• _Input for this task_:
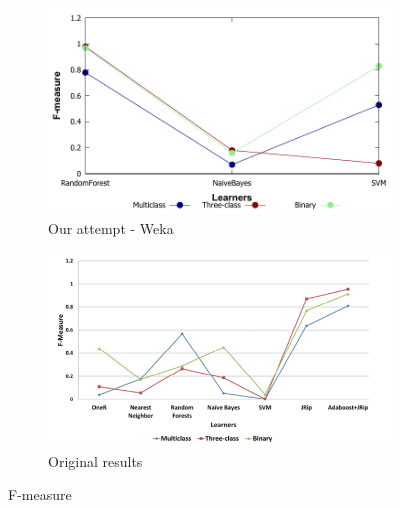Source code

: \begin{figure}[H]
    \centering
    \begin{subfigure}[t]{0.5\textwidth}
        \includegraphics[width=\linewidth]{images/weka_f1}
        \caption{Our attempt - Weka}
    \end{subfigure}%
    \begin{subfigure}[t]{0.5\textwidth}
        \includegraphics[width=\linewidth]{images/weka_f1_cite.png}
        \caption{Original results \cite{borges_hink_machine_2014-1}}
    \end{subfigure}
    \caption{F-measure}
    \label{fig:f1}
\end{figure}

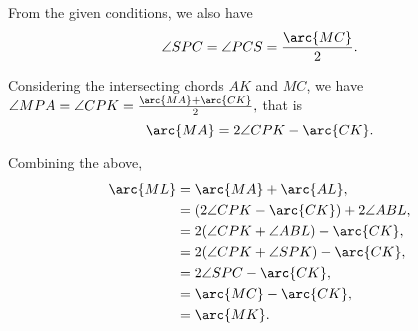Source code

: \documentclass[11pt,twoside]{scrartcl}
\begin{document}
    From the given conditions, we also have
    \[\angle{SPC} = \angle{PCS} = \frac{\arc{MC}}{2}.\]

    Considering the intersecting chords $AK$ and $MC$, we have $\angle{MPA} = \angle{CPK} = \frac{\arc{MA} + \arc{CK}}{2},$ that is 
    \[\arc{MA} = 2 \angle{CPK} - \arc{CK}.\]

    Combining the above,
    \begin{align*}
        \arc{ML} &= \arc{MA} + \arc{AL}, \\
        &= (2 \angle{CPK} - \arc{CK}) + 2\angle{ABL}, \\
        &= 2 (\angle{CPK} + \angle{ABL}) - \arc{CK}, \\
        &= 2 (\angle{CPK} + \angle{SPK}) - \arc{CK}, \\
        &= 2 \angle{SPC} - \arc{CK}, \\
        &= \arc{MC} - \arc{CK}, \\
        &= \arc{MK}.
    \end{align*}
\end{document}
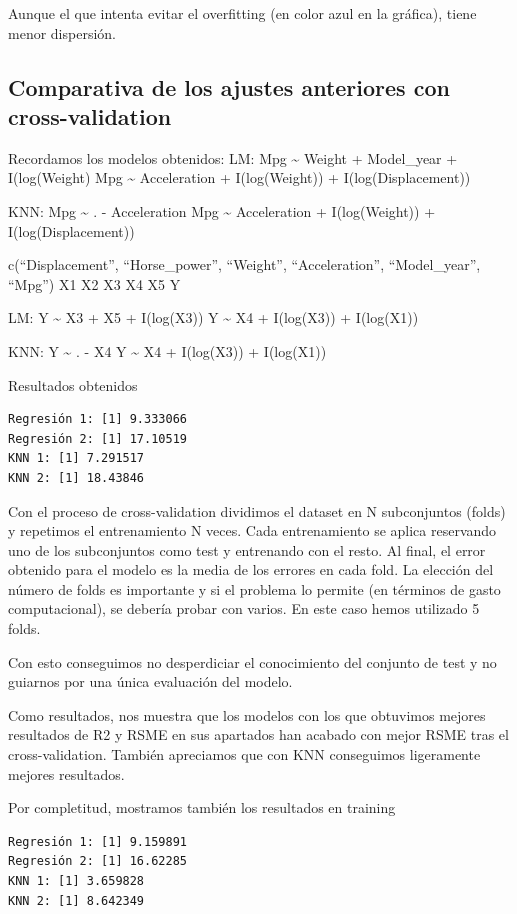 Aunque el que intenta evitar el overfitting (en color azul en la gráfica), tiene menor dispersión.

\subsection{Comparativa de los ajustes anteriores con cross-validation}

Recordamos los modelos obtenidos: LM: Mpg \textasciitilde{} Weight +
Model\_year + I(log(Weight) Mpg \textasciitilde{} Acceleration +
I(log(Weight)) + I(log(Displacement))

KNN: Mpg \textasciitilde{} . - Acceleration Mpg \textasciitilde{}
Acceleration + I(log(Weight)) + I(log(Displacement))

c(``Displacement'', ``Horse\_power'', ``Weight'', ``Acceleration'',
``Model\_year'', ``Mpg'') X1 X2 X3 X4 X5 Y

LM: Y \textasciitilde{} X3 + X5 + I(log(X3)) Y \textasciitilde{} X4 +
I(log(X3)) + I(log(X1))

KNN: Y \textasciitilde{} . - X4 Y \textasciitilde{} X4 + I(log(X3)) +
I(log(X1))

Resultados obtenidos
\begin{verbatim}
Regresión 1: [1] 9.333066
Regresión 2: [1] 17.10519
KNN 1: [1] 7.291517
KNN 2: [1] 18.43846
\end{verbatim}

Con el proceso de cross-validation dividimos el dataset en N subconjuntos (folds) y repetimos el entrenamiento N veces. Cada entrenamiento se aplica reservando uno de los subconjuntos como test y entrenando con el resto. Al final, el error obtenido para el modelo es la media de los errores en cada fold. La elección del número de folds es importante y si el problema lo permite (en términos de gasto computacional), se debería probar con varios. En este caso hemos utilizado 5 folds.

Con esto conseguimos no desperdiciar el conocimiento del conjunto de test y no guiarnos por una única evaluación del modelo.

Como resultados, nos muestra que los modelos con los que obtuvimos mejores resultados de R2 y RSME en sus apartados han acabado con mejor RSME tras el cross-validation. También apreciamos que con KNN conseguimos ligeramente mejores resultados.

Por completitud, mostramos también los resultados en training
\begin{verbatim}
Regresión 1: [1] 9.159891
Regresión 2: [1] 16.62285
KNN 1: [1] 3.659828
KNN 2: [1] 8.642349
\end{verbatim}

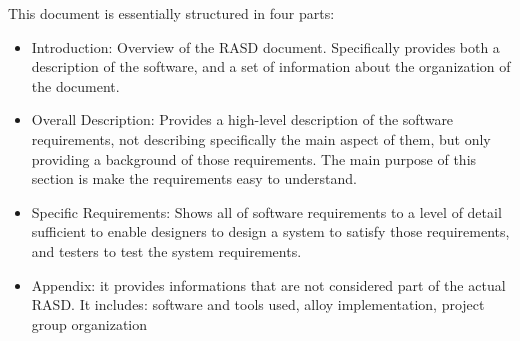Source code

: This document is essentially structured in four parts:
\begin{itemize}
	\item Introduction: Overview of the RASD document. Specifically provides both a description of the software, and a set of information about the organization of the document.
	\item Overall Description: Provides a high-level description of the software requirements, not describing specifically the main aspect of them, but only providing a background of those requirements. The main purpose of this section is make the requirements easy to understand.
	\item Specific Requirements: Shows all of software requirements to a level of detail sufficient to enable designers to design a system to satisfy those requirements, and testers to test the system requirements.
	\item Appendix: it provides informations that are not considered part of the actual RASD. It includes: software and tools used, alloy implementation, project group organization
\end{itemize}
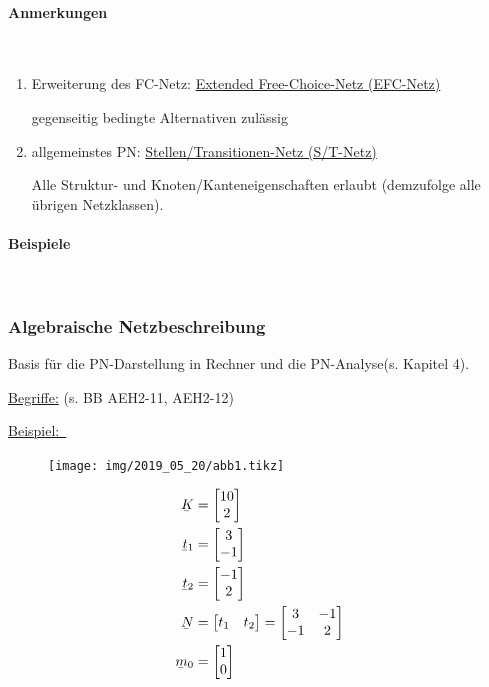 \documentclass[12pt,a4paper]{scrartcl}
\numberwithin{equation}{section}
\newcommand{\properparagraph}[1]{\paragraph{#1}\mbox{}\\}
\newcommand{\beispiel}{\underline{Beispiel:~}}
\newcommand{\ubar}[1]{\underaccent{\bar}{#1}}
\begin{document}
\properparagraph{Anmerkungen}
\begin{enumerate}
	\item Erweiterung des FC-Netz: \underline{Extended Free-Choice-Netz (EFC-Netz)}
	
	gegenseitig bedingte Alternativen zulässig
	
	\item allgemeinstes PN: \underline{Stellen/Transitionen-Netz (S/T-Netz)}
	
	Alle Struktur- und Knoten/Kanteneigenschaften erlaubt (demzufolge alle übrigen Netzklassen).
\end{enumerate}

\properparagraph{Beispiele}


\subsubsection{Algebraische Netzbeschreibung}
Basis für die PN-Darstellung in Rechner und die PN-Analyse(s. Kapitel 4).

\underline{Begriffe:} (s. BB AEH2-11, AEH2-12)

\beispiel

\begin{figure}[H]
	\centering
	\texttt{[image: img/2019\_05\_20/abb1.tikz]}
\end{figure}

\begin{subequations}
	\begin{align}
	\ubar{K}   &= \begin{bmatrix}10\\2\end{bmatrix} \\
	\ubar{t}_1 &= \begin{bmatrix}3\\-1\end{bmatrix}\\
	\ubar{t}_2 &= \begin{bmatrix}-1\\2\end{bmatrix}\\
	\ubar{N}   &= \begin{bmatrix}t_1 & t_2\end{bmatrix} = \begin{bmatrix}3 & -1 \\ -1 & 2\end{bmatrix}\\
	\ubar{m}_0 &= \begin{bmatrix}1 \\ 0\end{bmatrix}
	\end{align}
\end{subequations}
\end{document}
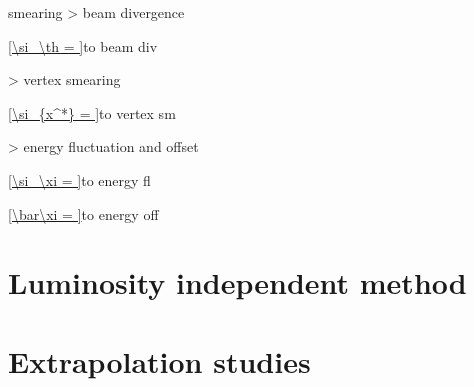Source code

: \> smearing
\>> beam divergence

\eqref{\si_\th = }{to beam div}

\>> vertex smearing

\eqref{\si_{x^*} = }{to vertex sm}

\>> energy fluctuation and offset

\eqref{\si_\xi = }{to energy fl}

\eqref{\bar\xi = }{to energy off}

\section{Luminosity independent method}

\section{Extrapolation studies}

• _Exercise aim_:
Repeat the listing in full and to the letter, excluding every image.

• _Answer to the exercise_:
Source code

: \begin{figure}[H]
    \centering
    \begin{subfigure}[t]{0.5\textwidth}
        \includegraphics[width=\linewidth]{images/weka_f1}
        \caption{Our attempt - Weka}
    \end{subfigure}%
    \begin{subfigure}[t]{0.5\textwidth}
        \includegraphics[width=\linewidth]{images/weka_f1_cite.png}
        \caption{Original results \cite{borges_hink_machine_2014-1}}
    \end{subfigure}
    \caption{F-measure}
    \label{fig:f1}
\end{figure}

Source code

: \documentclass[11pt,twoside]{scrartcl}
\begin{document}
    From the given conditions, we also have
    \[\angle{SPC} = \angle{PCS} = \frac{\arc{MC}}{2}.\]

    Considering the intersecting chords $AK$ and $MC$, we have $\angle{MPA} = \angle{CPK} = \frac{\arc{MA} + \arc{CK}}{2},$ that is 
    \[\arc{MA} = 2 \angle{CPK} - \arc{CK}.\]

    Combining the above,
    \begin{align*}
        \arc{ML} &= \arc{MA} + \arc{AL}, \\
        &= (2 \angle{CPK} - \arc{CK}) + 2\angle{ABL}, \\
        &= 2 (\angle{CPK} + \angle{ABL}) - \arc{CK}, \\
        &= 2 (\angle{CPK} + \angle{SPK}) - \arc{CK}, \\
        &= 2 \angle{SPC} - \arc{CK}, \\
        &= \arc{MC} - \arc{CK}, \\
        &= \arc{MK}.
    \end{align*}
\end{document}
 Aunque el que intenta evitar el overfitting (en color azul en la gráfica), tiene menor dispersión.

\subsection{Comparativa de los ajustes anteriores con cross-validation}

Recordamos los modelos obtenidos: LM: Mpg \textasciitilde{} Weight +
Model\_year + I(log(Weight) Mpg \textasciitilde{} Acceleration +
I(log(Weight)) + I(log(Displacement))

KNN: Mpg \textasciitilde{} . - Acceleration Mpg \textasciitilde{}
Acceleration + I(log(Weight)) + I(log(Displacement))

c(``Displacement'', ``Horse\_power'', ``Weight'', ``Acceleration'',
``Model\_year'', ``Mpg'') X1 X2 X3 X4 X5 Y

LM: Y \textasciitilde{} X3 + X5 + I(log(X3)) Y \textasciitilde{} X4 +
I(log(X3)) + I(log(X1))

KNN: Y \textasciitilde{} . - X4 Y \textasciitilde{} X4 + I(log(X3)) +
I(log(X1))

Resultados obtenidos
\begin{verbatim}
Regresión 1: [1] 9.333066
Regresión 2: [1] 17.10519
KNN 1: [1] 7.291517
KNN 2: [1] 18.43846
\end{verbatim}

Con el proceso de cross-validation dividimos el dataset en N subconjuntos (folds) y repetimos el entrenamiento N veces. Cada entrenamiento se aplica reservando uno de los subconjuntos como test y entrenando con el resto. Al final, el error obtenido para el modelo es la media de los errores en cada fold. La elección del número de folds es importante y si el problema lo permite (en términos de gasto computacional), se debería probar con varios. En este caso hemos utilizado 5 folds.

Con esto conseguimos no desperdiciar el conocimiento del conjunto de test y no guiarnos por una única evaluación del modelo.

Como resultados, nos muestra que los modelos con los que obtuvimos mejores resultados de R2 y RSME en sus apartados han acabado con mejor RSME tras el cross-validation. También apreciamos que con KNN conseguimos ligeramente mejores resultados.

Por completitud, mostramos también los resultados en training
\begin{verbatim}
Regresión 1: [1] 9.159891
Regresión 2: [1] 16.62285
KNN 1: [1] 3.659828
KNN 2: [1] 8.642349
\end{verbatim}

Source code

: This document is essentially structured in four parts:
\begin{itemize}
	\item Introduction: Overview of the RASD document. Specifically provides both a description of the software, and a set of information about the organization of the document.
	\item Overall Description: Provides a high-level description of the software requirements, not describing specifically the main aspect of them, but only providing a background of those requirements. The main purpose of this section is make the requirements easy to understand.
	\item Specific Requirements: Shows all of software requirements to a level of detail sufficient to enable designers to design a system to satisfy those requirements, and testers to test the system requirements.
	\item Appendix: it provides informations that are not considered part of the actual RASD. It includes: software and tools used, alloy implementation, project group organization
\end{itemize}
 \documentclass[12pt,a4paper]{scrartcl}
\numberwithin{equation}{section}
\newcommand{\properparagraph}[1]{\paragraph{#1}\mbox{}\\}
\newcommand{\beispiel}{\underline{Beispiel:~}}
\newcommand{\ubar}[1]{\underaccent{\bar}{#1}}
\begin{document}
\properparagraph{Anmerkungen}
\begin{enumerate}
	\item Erweiterung des FC-Netz: \underline{Extended Free-Choice-Netz (EFC-Netz)}
	
	gegenseitig bedingte Alternativen zulässig
	
	\item allgemeinstes PN: \underline{Stellen/Transitionen-Netz (S/T-Netz)}
	
	Alle Struktur- und Knoten/Kanteneigenschaften erlaubt (demzufolge alle übrigen Netzklassen).
\end{enumerate}

\properparagraph{Beispiele}


\subsubsection{Algebraische Netzbeschreibung}
Basis für die PN-Darstellung in Rechner und die PN-Analyse(s. Kapitel 4).

\underline{Begriffe:} (s. BB AEH2-11, AEH2-12)

\beispiel

\begin{figure}[H]
	\centering
	\texttt{[image: img/2019\_05\_20/abb1.tikz]}
\end{figure}

\begin{subequations}
	\begin{align}
	\ubar{K}   &= \begin{bmatrix}10\\2\end{bmatrix} \\
	\ubar{t}_1 &= \begin{bmatrix}3\\-1\end{bmatrix}\\
	\ubar{t}_2 &= \begin{bmatrix}-1\\2\end{bmatrix}\\
	\ubar{N}   &= \begin{bmatrix}t_1 & t_2\end{bmatrix} = \begin{bmatrix}3 & -1 \\ -1 & 2\end{bmatrix}\\
	\ubar{m}_0 &= \begin{bmatrix}1 \\ 0\end{bmatrix}
	\end{align}
\end{subequations}
\end{document}
Source code

: \> smearing
\>> beam divergence

\eqref{\si_\th = }{to beam div}

\>> vertex smearing

\eqref{\si_{x^*} = }{to vertex sm}

\>> energy fluctuation and offset

\eqref{\si_\xi = }{to energy fl}

\eqref{\bar\xi = }{to energy off}

\section{Luminosity independent method}

\section{Extrapolation studies}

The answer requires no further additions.